Here at NMC, we work hard to design and build websites that are in accordance with basic web accessibility standards and best practices. Accessible features, design elements, and structural choices not only make it possible for individuals with disabilities to browse and explore with ease, but they also strengthen a website more generally and offer benefits to users of all ability levels.
Although we design and build each website with web accessibility best practices in mind, the work doesn’t end once a site has been launched by our team. Content managers still have a responsibility to write and update content in a way that prioritizes accessibility and makes use of the tools that we’ve already put into place.
From formatting content to optimizing images, this document will serve as a guide for content editors on accessibility best practices to keep in mind while updating and maintaining a website.
In this guide:
Let’s begin with the basics. At the core, ensuring web accessibility means creating a website that allows disabled users to navigate and access content in a way that works for them.

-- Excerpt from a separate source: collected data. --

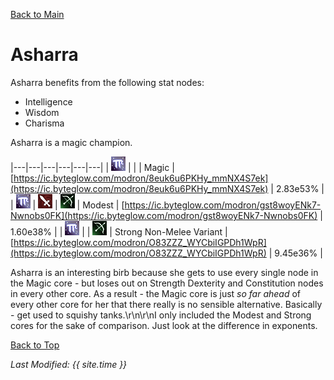 [Back to Main](index.md)

# Asharra

Asharra benefits from the following stat nodes:

* Intelligence
* Wisdom
* Charisma

Asharra is a magic champion.

|---|---|---|---|---|---|
| ![Magic Icon](images\magic.png) |   |   | Magic  | [https://ic.byteglow.com/modron/8euk6u6PKHy_mmNX4S7ek](https://ic.byteglow.com/modron/8euk6u6PKHy_mmNX4S7ek) | 2.83e53% |
| ![Magic Icon](images\magic.png) | ![Melee Icon](images\melee.png) | ![Ranged Icon](images\ranged.png) | Modest  | [https://ic.byteglow.com/modron/gst8woyENk7-Nwnobs0FK](https://ic.byteglow.com/modron/gst8woyENk7-Nwnobs0FK) | 1.60e38% |
| ![Magic Icon](images\magic.png) |   | ![Ranged Icon](images\ranged.png) | Strong Non-Melee Variant | [https://ic.byteglow.com/modron/O83ZZZ_WYCbiIGPDh1WpR](https://ic.byteglow.com/modron/O83ZZZ_WYCbiIGPDh1WpR) | 9.45e36% |

Asharra is an interesting birb because she gets to use every single node in the Magic core - but loses out on Strength Dexterity and Constitution nodes in every other core. As a result - the Magic core is just *so far ahead* of every other core for her that there really is no sensible alternative. Basically - get used to squishy tanks.\r\n\r\nI only included the Modest and Strong cores for the sake of comparison. Just look at the difference in exponents.

[Back to Top](#top)

*Last Modified: {{ site.time }}*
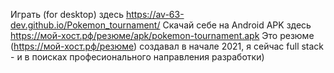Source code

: Играть (for desktop) здесь https://av-63-dev.github.io/Pokemon_tournament/
Скачай себе на Android APK здесь https://мой-хост.рф/резюме/apk/pokemon-tournament.apk
Это резюме (https://мой-хост.рф/резюме) создавал в начале 2021, я сейчас full stack - и в поисках професионального направления разработки)
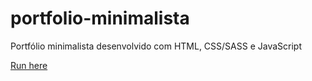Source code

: # portfolio-minimalista

Portfólio minimalista desenvolvido com HTML, CSS/SASS e JavaScript

[Run here]()
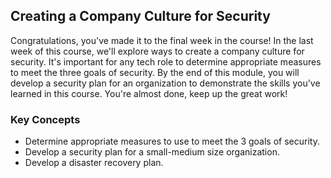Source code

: ## Creating a Company Culture for Security

Congratulations, you've made it to the final week in the course! In the last week of this course, we'll explore ways to create a company culture for security. It's important for any tech role to determine appropriate measures to meet the three goals of security. By the end of this module, you will develop a security plan for an organization to demonstrate the skills you've learned in this course. You're almost done, keep up the great work!

### Key Concepts

* Determine appropriate measures to use to meet the 3 goals of security.
* Develop a security plan for a small-medium size organization.
* Develop a disaster recovery plan.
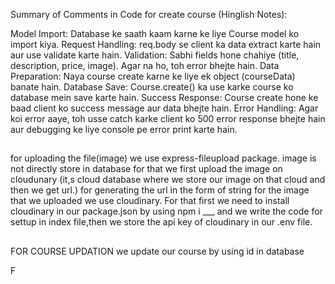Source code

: Summary of Comments in Code for create course (Hinglish Notes):

Model Import: Database ke saath kaam karne ke liye Course model ko import kiya.
Request Handling: req.body se client ka data extract karte hain aur use validate karte hain.
Validation: Sabhi fields hone chahiye (title, description, price, image). Agar na ho, toh error bhejte hain.
Data Preparation: Naya course create karne ke liye ek object (courseData) banate hain.
Database Save: Course.create() ka use karke course ko database mein save karte hain.
Success Response: Course create hone ke baad client ko success message aur data bhejte hain.
Error Handling: Agar koi error aaye, toh usse catch karke client ko 500 error response bhejte hain aur debugging ke liye console pe error print karte hain.

##
for uploading the file(image) we use express-fileupload package.
image is not directly store in database for that we first upload the image on cloudunary
(it,s cloud database where we store our image on that cloud and then we get url.)
for generating the url in the form of string for the image that we uploaded we use cloudinary.
For that first we need to install cloudinary in our package.json by using npm i ___ and we write the code for settup in index file,then we store the api key of cloudinary in our .env file.
##


FOR COURSE UPDATION
we update our course by using id in database

F
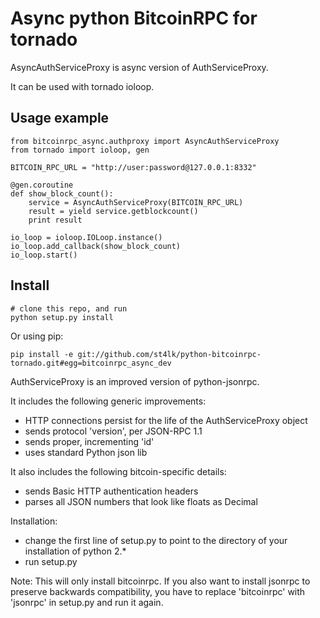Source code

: Async python BitcoinRPC for tornado
===================================

AsyncAuthServiceProxy is async version of AuthServiceProxy.

It can be used with tornado ioloop.

Usage example
-------------

    from bitcoinrpc_async.authproxy import AsyncAuthServiceProxy
    from tornado import ioloop, gen

    BITCOIN_RPC_URL = "http://user:password@127.0.0.1:8332"

    @gen.coroutine
    def show_block_count():
        service = AsyncAuthServiceProxy(BITCOIN_RPC_URL)
        result = yield service.getblockcount()
        print result

    io_loop = ioloop.IOLoop.instance()
    io_loop.add_callback(show_block_count)
    io_loop.start()

Install
-------

    # clone this repo, and run
    python setup.py install

Or using pip:

    pip install -e git://github.com/st4lk/python-bitcoinrpc-tornado.git#egg=bitcoinrpc_async_dev


AuthServiceProxy is an improved version of python-jsonrpc.

It includes the following generic improvements:

- HTTP connections persist for the life of the AuthServiceProxy object
- sends protocol 'version', per JSON-RPC 1.1
- sends proper, incrementing 'id'
- uses standard Python json lib

It also includes the following bitcoin-specific details:

- sends Basic HTTP authentication headers
- parses all JSON numbers that look like floats as Decimal

Installation:

- change the first line of setup.py to point to the directory of your installation of python 2.*
- run setup.py

Note: This will only install bitcoinrpc. If you also want to install jsonrpc to preserve 
backwards compatibility, you have to replace 'bitcoinrpc' with 'jsonrpc' in setup.py and run it again.
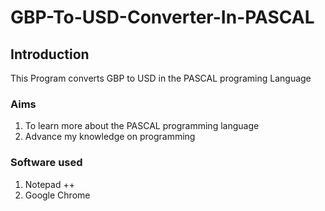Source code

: # GBP-To-USD-Converter-In-PASCAL
## Introduction
This Program converts GBP to USD in the PASCAL programing Language

### Aims 
1. To learn more about the PASCAL programming language
2. Advance my knowledge on programming

### Software used
1. Notepad ++ 
2. Google Chrome


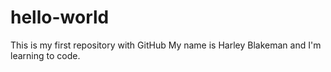 # hello-world
This is my first repository with GitHub
My name is Harley Blakeman and I'm learning to code. 
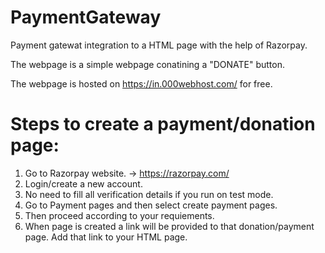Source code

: # PaymentGateway
Payment gatewat integration to a HTML page with the help of Razorpay.

The webpage is a simple webpage conatining a "DONATE" button.

The webpage is hosted on https://in.000webhost.com/ for free.

# Steps to create a payment/donation page:
1. Go to Razorpay website. -> https://razorpay.com/
2. Login/create a new account.
3. No need to fill all verification details if you run on test mode.
4. Go to Payment pages and then select create payment pages.
5. Then proceed according to your requiements.
6. When page is created a link will be provided to that donation/payment page. Add that link to your HTML page.
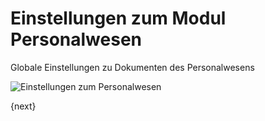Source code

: <!-- add-breadcrumbs -->
# Einstellungen zum Modul Personalwesen


Globale Einstellungen zu Dokumenten des Personalwesens

<img class="screenshot" alt="Einstellungen zum Personalwesen" src="{{docs_base_url}}/v13/assets/img/human-resources/hr-settings.png">

{next}
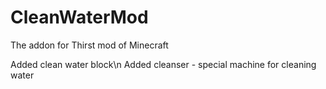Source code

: # CleanWaterMod
The addon for Thirst mod of Minecraft

Added clean water block\n
Added cleanser - special machine for cleaning water
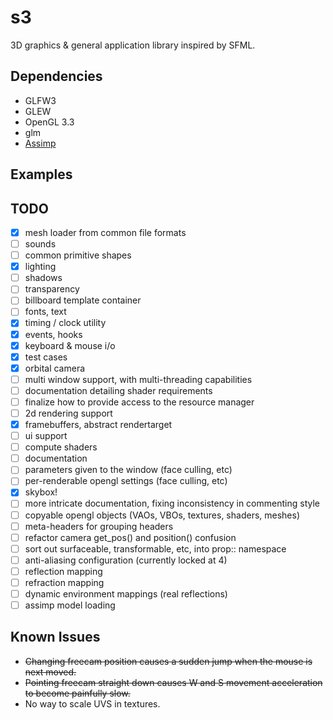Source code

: # s3

3D graphics & general application library inspired by SFML.

## Dependencies

- GLFW3
- GLEW
- OpenGL 3.3
- glm
- [Assimp](https://github.com/assimp/assimp)

## Examples

## TODO

- [x] mesh loader from common file formats
- [ ] sounds
- [ ] common primitive shapes
- [x] lighting
- [ ] shadows
- [ ] transparency
- [ ] billboard template container
- [ ] fonts, text
- [x] timing / clock utility
- [x] events, hooks
- [x] keyboard & mouse i/o
- [x] test cases
- [x] orbital camera
- [ ] multi window support, with multi-threading capabilities
- [ ] documentation detailing shader requirements
- [ ] finalize how to provide access to the resource manager
- [ ] 2d rendering support
- [x] framebuffers, abstract rendertarget
- [ ] ui support
- [ ] compute shaders
- [ ] documentation
- [ ] parameters given to the window (face culling, etc)
- [ ] per-renderable opengl settings (face culling, etc)
- [x] skybox!
- [ ] more intricate documentation, fixing inconsistency in commenting style
- [ ] copyable opengl objects (VAOs, VBOs, textures, shaders, meshes)
- [ ] meta-headers for grouping headers
- [ ] refactor camera get_pos() and position() confusion
- [ ] sort out surfaceable, transformable, etc, into prop:: namespace
- [ ] anti-aliasing configuration (currently locked at 4)
- [ ] reflection mapping
- [ ] refraction mapping
- [ ] dynamic environment mappings (real reflections)
- [ ] assimp model loading

## Known Issues

- ~~Changing freecam position causes a sudden jump when the mouse is next moved.~~
- ~~Pointing freecam straight down causes W and S movement acceleration to become painfully slow.~~
- No way to scale UVS in textures.
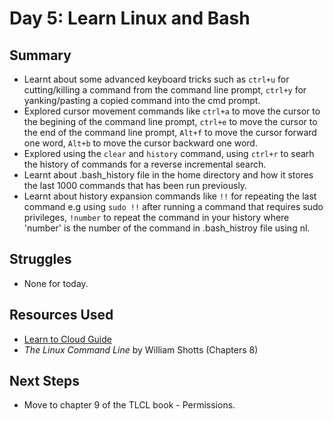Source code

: # Day 5: Learn Linux and Bash

## Summary
- Learnt about some advanced keyboard tricks such as `ctrl+u` for cutting/killing a command from the command line prompt, `ctrl+y` for yanking/pasting a copied command into the cmd prompt.
- Explored cursor movement commands like `ctrl+a` to move the cursor to the begining of the command line prompt, `ctrl+e` to move the cursor to the end of the command line prompt, `Alt+f` to move the cursor forward one word, `Alt+b` to move the cursor backward one word.  
- Explored using the `clear`  and `history` command, using `ctrl+r` to searh the history of commands for a reverse incremental search.
- Learnt about .bash_history file in the home directory and how it stores the last 1000 commands that has been run previously.
- Learnt about history expansion commands like `!!` for repeating the last command e.g using `sudo !!` after running a command that requires sudo privileges, `!number` to repeat the command in your history where 'number' is the number of the command in .bash_histroy file using nl. 

## Struggles
- None for today.

## Resources Used
- [Learn to Cloud Guide](https://learntocloud.guide/)
- *The Linux Command Line* by William Shotts (Chapters 8)

## Next Steps
- Move to chapter 9 of the TLCL book -  Permissions. 

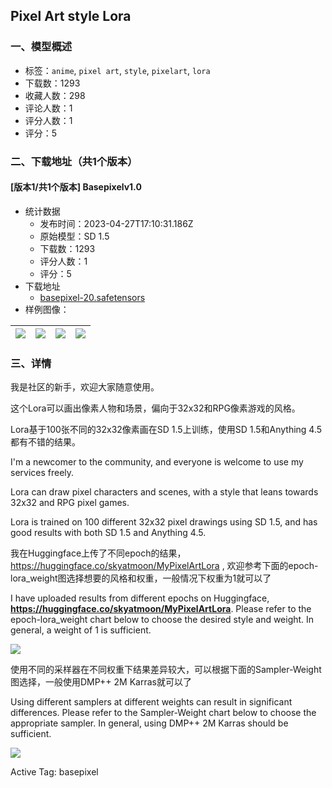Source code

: ## Pixel Art style Lora
### 一、模型概述

- 标签：`anime`, `pixel art`, `style`, `pixelart`, `lora`
- 下载数：1293
- 收藏人数：298
- 评论人数：1
- 评分人数：1
- 评分：5

### 二、下载地址（共1个版本）

#### [版本1/共1个版本] Basepixelv1.0

- 统计数据
  - 发布时间：2023-04-27T17:10:31.186Z
  - 原始模型：SD 1.5
  - 下载数：1293
  - 评分人数：1
  - 评分：5
- 下载地址
  - [basepixel-20.safetensors](https://civitai.com/api/download/models/56745)
- 样例图像：

| <img src="https://image.civitai.com/xG1nkqKTMzGDvpLrqFT7WA/44688952-0aa7-4b70-e666-15217213aa00/width=450/615270.jpeg" /> | <img src="https://image.civitai.com/xG1nkqKTMzGDvpLrqFT7WA/dfc8d849-3a97-4895-5081-4c3767801a00/width=450/615272.jpeg" /> | <img src="https://image.civitai.com/xG1nkqKTMzGDvpLrqFT7WA/0c4fa142-b02f-42f1-8821-e9e0eb3e2e00/width=450/615274.jpeg" /> | <img src="https://image.civitai.com/xG1nkqKTMzGDvpLrqFT7WA/b46dae9c-e627-4427-c44f-90741aa74f00/width=450/615276.jpeg" /> |
| ---- | ---- | ---- | ---- |


### 三、详情
<p>我是社区的新手，欢迎大家随意使用。</p><p>这个Lora可以画出像素人物和场景，偏向于32x32和RPG像素游戏的风格。</p><p>Lora基于100张不同的32x32像素画在SD 1.5上训练，使用SD 1.5和Anything 4.5都有不错的结果。</p><p>I'm a newcomer to the community, and everyone is welcome to use my services freely.</p><p>Lora can draw pixel characters and scenes, with a style that leans towards 32x32 and RPG pixel games.</p><p>Lora is trained on 100 different 32x32 pixel drawings using SD 1.5, and has good results with both SD 1.5 and Anything 4.5.</p><p>我在Huggingface上传了不同epoch的结果，<a target="_blank" rel="ugc" href="https://huggingface.co/skyatmoon/MyPixelArtLora">https://huggingface.co/skyatmoon/MyPixelArtLora</a> , 欢迎参考下面的epoch-lora_weight图选择想要的风格和权重，一般情况下权重为1就可以了</p><p>I have uploaded results from different epochs on Huggingface, <a target="_blank" rel="ugc" href="https://huggingface.co/skyatmoon/MyPixelArtLora"><strong><u>https://huggingface.co/skyatmoon/MyPixelArtLora</u></strong></a>. Please refer to the epoch-lora_weight chart below to choose the desired style and weight. In general, a weight of 1 is sufficient.</p><img src="https://imagecache.civitai.com/xG1nkqKTMzGDvpLrqFT7WA/9046c6c6-521c-4a3b-f982-edc505b54b00/width=525/9046c6c6-521c-4a3b-f982-edc505b54b00.jpeg" /><p>使用不同的采样器在不同权重下结果差异较大，可以根据下面的Sampler-Weight图选择，一般使用DMP++ 2M Karras就可以了</p><p>Using different samplers at different weights can result in significant differences. Please refer to the Sampler-Weight chart below to choose the appropriate sampler. In general, using DMP++ 2M Karras should be sufficient.</p><img src="https://imagecache.civitai.com/xG1nkqKTMzGDvpLrqFT7WA/4eb96574-b62e-4959-9299-917211570c00/width=525/4eb96574-b62e-4959-9299-917211570c00.jpeg" /><p>Active Tag: basepixel</p>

That may mean using a screen reader to hear content spoken aloud, moving through a site with a keyboard instead of a mouse or trackpad, zooming in on images and text, or using other assistive technologies to consume information efficiently.
While many of these strategies are supported by a website’s behind-the-scenes setup (i.e. put into place by a developer), there are also steps that content editors can – and should – take to confirm that site content is as accessible as possible to all users. In practice, this means paying a little extra attention to things like formatting, descriptions, and settings in the content management system (CMS). We’ll cover the specifics next.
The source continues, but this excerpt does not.